This year my family has been studying wild foods here in Central Oklahoma. We started off the season this summer with blackberries and sand plums, both native to our area. I got four gallons of berries and one of plums. We made a jelled syrup from the plums, but the berries we jammed and some we just froze. There was also a fresh cobbler.
This week I ran across a pear tree along someone’s driveway, and a sign beckoned all comers to take as much as they liked. While pears aren’t native, I believe, this one is prospering and healthy. We took two bushels. But the local persimmons are native, and ripening now, and I got an easy twenty pounds in just a half-hour. We did several things with the pears: diced and canned with a bit of sugar, some jam, and there will be pear sauce next (like apple sauce).
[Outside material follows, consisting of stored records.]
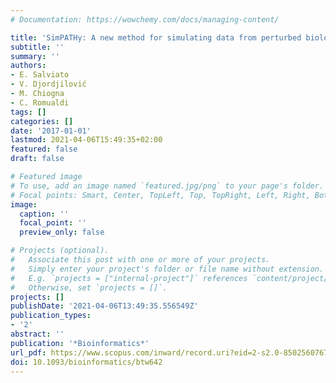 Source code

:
 ```yaml
---
# Documentation: https://wowchemy.com/docs/managing-content/

title: 'SimPATHy: A new method for simulating data from perturbed biological PATHways'
subtitle: ''
summary: ''
authors:
- E. Salviato
- V. Djordjilović
- M. Chiogna
- C. Romualdi
tags: []
categories: []
date: '2017-01-01'
lastmod: 2021-04-06T15:49:35+02:00
featured: false
draft: false

# Featured image
# To use, add an image named `featured.jpg/png` to your page's folder.
# Focal points: Smart, Center, TopLeft, Top, TopRight, Left, Right, BottomLeft, Bottom, BottomRight.
image:
  caption: ''
  focal_point: ''
  preview_only: false

# Projects (optional).
#   Associate this post with one or more of your projects.
#   Simply enter your project's folder or file name without extension.
#   E.g. `projects = ["internal-project"]` references `content/project/deep-learning/index.md`.
#   Otherwise, set `projects = []`.
projects: []
publishDate: '2021-04-06T13:49:35.556549Z'
publication_types:
- '2'
abstract: ''
publication: '*Bioinformatics*'
url_pdf: https://www.scopus.com/inward/record.uri?eid=2-s2.0-85025607678&doi=10.1093%2fbioinformatics%2fbtw642&partnerID=40&md5=752ed670872b264d4880f769f344ebc0
doi: 10.1093/bioinformatics/btw642
---
```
The persimmons are pretty much good only as jelly.
We have also experimented with acorns. The big thing is leeching out the tannins, which are toxic in large amounts, hard on the kidneys. The lore says you have to boil them and keep changing the water until it quits turning brown. Then they are dried and ground up like meal. Not real tasty, but somewhat nutritious. At least we know how to handle them.
Eventually we will begin discovering other wild foods. There are a couple of good reasons for this. One, your body responds well to stuff which grows where you live. Barring outright toxins, your body is more likely to accept without complain stuff which is exposed to the same environmental mix as your body. Two, as the economy continues to decline, you may be lucky to get food of any kind. Knowing how to identify and prepare what exists in your area — find out what the primitives ate way back when — may be the difference between survival and starving to death.